• The task
Everything in the data except the pictures belongs in your answer, copied exactly.

• Data for the task
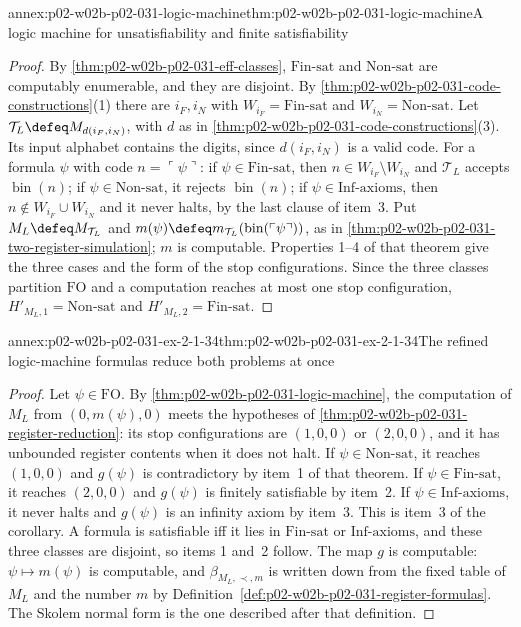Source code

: \begin{annexitem}{annex:p02-w02b-p02-031-logic-machine}{thm:p02-w02b-p02-031-logic-machine}{A logic machine for unsatisfiability and finite satisfiability}
\begin{proof}
By \cref{thm:p02-w02b-p02-031-eff-classes}, \(\mathrm{Fin\text{-}sat}\) and
\(\mathrm{Non\text{-}sat}\) are computably enumerable, and they are disjoint.
By \cref{thm:p02-w02b-p02-031-code-constructions}(1) there are \(i_F,i_N\)
with \(W_{i_F}=\mathrm{Fin\text{-}sat}\) and \(W_{i_N}=\mathrm{Non\text{-}sat}\).
Let \(\mathcal T_L\defeq M_{d(i_F,i_N)}\), with \(d\) as in
\cref{thm:p02-w02b-p02-031-code-constructions}(3).  Its input alphabet
contains the digits, since \(d(i_F,i_N)\) is a valid code.  For a formula
\(\psi\) with code \(n=\ulcorner\psi\urcorner\): if \(\psi\in
\mathrm{Fin\text{-}sat}\), then \(n\in W_{i_F}\setminus W_{i_N}\) and
\(\mathcal T_L\) accepts \(\operatorname{bin}(n)\); if \(\psi\in
\mathrm{Non\text{-}sat}\), it rejects \(\operatorname{bin}(n)\); if \(\psi\in
\mathrm{Inf\text{-}axioms}\), then \(n\notin W_{i_F}\cup W_{i_N}\) and it never
halts, by the last clause of item~3.  Put \(M_L\defeq M_{\mathcal T_L}\) and
\(m(\psi)\defeq m_{\mathcal T_L}(\operatorname{bin}(\ulcorner\psi\urcorner))\),
as in \cref{thm:p02-w02b-p02-031-two-register-simulation}; \(m\) is computable.
Properties 1--4 of that theorem give the three cases and the form of the stop
configurations.  Since the three classes partition \(\mathrm{FO}\) and a
computation reaches at most one stop configuration,
\(H'_{M_L,1}=\mathrm{Non\text{-}sat}\) and \(H'_{M_L,2}=
\mathrm{Fin\text{-}sat}\).
\end{proof}
\end{annexitem}

\begin{annexitem}{annex:p02-w02b-p02-031-ex-2-1-34}{thm:p02-w02b-p02-031-ex-2-1-34}{The refined logic-machine formulas reduce both problems at once}
\begin{proof}
Let \(\psi\in\mathrm{FO}\).  By \cref{thm:p02-w02b-p02-031-logic-machine}, the
computation of \(M_L\) from \((0,m(\psi),0)\) meets the hypotheses of
\cref{thm:p02-w02b-p02-031-register-reduction}: its stop configurations are
\((1,0,0)\) or \((2,0,0)\), and it has unbounded register contents when it
does not halt.  If \(\psi\in\mathrm{Non\text{-}sat}\), it reaches \((1,0,0)\)
and \(g(\psi)\) is contradictory by item~1 of that theorem.  If \(\psi\in
\mathrm{Fin\text{-}sat}\), it reaches \((2,0,0)\) and \(g(\psi)\) is finitely
satisfiable by item~2.  If \(\psi\in\mathrm{Inf\text{-}axioms}\), it never
halts and \(g(\psi)\) is an infinity axiom by item~3.  This is item~3 of the
corollary.  A formula is satisfiable iff it lies in \(\mathrm{Fin\text{-}sat}\)
or \(\mathrm{Inf\text{-}axioms}\), and these three classes are disjoint, so
items 1 and~2 follow.  The map \(g\) is computable: \(\psi\mapsto m(\psi)\)
is computable, and \(\beta_{M_L,\prec,m}\) is written down from the fixed
table of \(M_L\) and the number \(m\) by
Definition~\ref{def:p02-w02b-p02-031-register-formulas}.  The Skolem normal
form is the one described after that definition.
\end{proof}
\end{annexitem}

• Answer space
Source code

: \begin{annexitem}{annex:p02-w02b-p02-031-logic-machine}{thm:p02-w02b-p02-031-logic-machine}{A logic machine for unsatisfiability and finite satisfiability}
\begin{proof}
By \cref{thm:p02-w02b-p02-031-eff-classes}, \(\mathrm{Fin\text{-}sat}\) and
\(\mathrm{Non\text{-}sat}\) are computably enumerable, and they are disjoint.
By \cref{thm:p02-w02b-p02-031-code-constructions}(1) there are \(i_F,i_N\)
with \(W_{i_F}=\mathrm{Fin\text{-}sat}\) and \(W_{i_N}=\mathrm{Non\text{-}sat}\).
Let \(\mathcal T_L\defeq M_{d(i_F,i_N)}\), with \(d\) as in
\cref{thm:p02-w02b-p02-031-code-constructions}(3).  Its input alphabet
contains the digits, since \(d(i_F,i_N)\) is a valid code.  For a formula
\(\psi\) with code \(n=\ulcorner\psi\urcorner\): if \(\psi\in
\mathrm{Fin\text{-}sat}\), then \(n\in W_{i_F}\setminus W_{i_N}\) and
\(\mathcal T_L\) accepts \(\operatorname{bin}(n)\); if \(\psi\in
\mathrm{Non\text{-}sat}\), it rejects \(\operatorname{bin}(n)\); if \(\psi\in
\mathrm{Inf\text{-}axioms}\), then \(n\notin W_{i_F}\cup W_{i_N}\) and it never
halts, by the last clause of item~3.  Put \(M_L\defeq M_{\mathcal T_L}\) and
\(m(\psi)\defeq m_{\mathcal T_L}(\operatorname{bin}(\ulcorner\psi\urcorner))\),
as in \cref{thm:p02-w02b-p02-031-two-register-simulation}; \(m\) is computable.
Properties 1--4 of that theorem give the three cases and the form of the stop
configurations.  Since the three classes partition \(\mathrm{FO}\) and a
computation reaches at most one stop configuration,
\(H'_{M_L,1}=\mathrm{Non\text{-}sat}\) and \(H'_{M_L,2}=
\mathrm{Fin\text{-}sat}\).
\end{proof}
\end{annexitem}

\begin{annexitem}{annex:p02-w02b-p02-031-ex-2-1-34}{thm:p02-w02b-p02-031-ex-2-1-34}{The refined logic-machine formulas reduce both problems at once}
\begin{proof}
Let \(\psi\in\mathrm{FO}\).  By \cref{thm:p02-w02b-p02-031-logic-machine}, the
computation of \(M_L\) from \((0,m(\psi),0)\) meets the hypotheses of
\cref{thm:p02-w02b-p02-031-register-reduction}: its stop configurations are
\((1,0,0)\) or \((2,0,0)\), and it has unbounded register contents when it
does not halt.  If \(\psi\in\mathrm{Non\text{-}sat}\), it reaches \((1,0,0)\)
and \(g(\psi)\) is contradictory by item~1 of that theorem.  If \(\psi\in
\mathrm{Fin\text{-}sat}\), it reaches \((2,0,0)\) and \(g(\psi)\) is finitely
satisfiable by item~2.  If \(\psi\in\mathrm{Inf\text{-}axioms}\), it never
halts and \(g(\psi)\) is an infinity axiom by item~3.  This is item~3 of the
corollary.  A formula is satisfiable iff it lies in \(\mathrm{Fin\text{-}sat}\)
or \(\mathrm{Inf\text{-}axioms}\), and these three classes are disjoint, so
items 1 and~2 follow.  The map \(g\) is computable: \(\psi\mapsto m(\psi)\)
is computable, and \(\beta_{M_L,\prec,m}\) is written down from the fixed
table of \(M_L\) and the number \(m\) by
Definition~\ref{def:p02-w02b-p02-031-register-formulas}.  The Skolem normal
form is the one described after that definition.
\end{proof}
\end{annexitem}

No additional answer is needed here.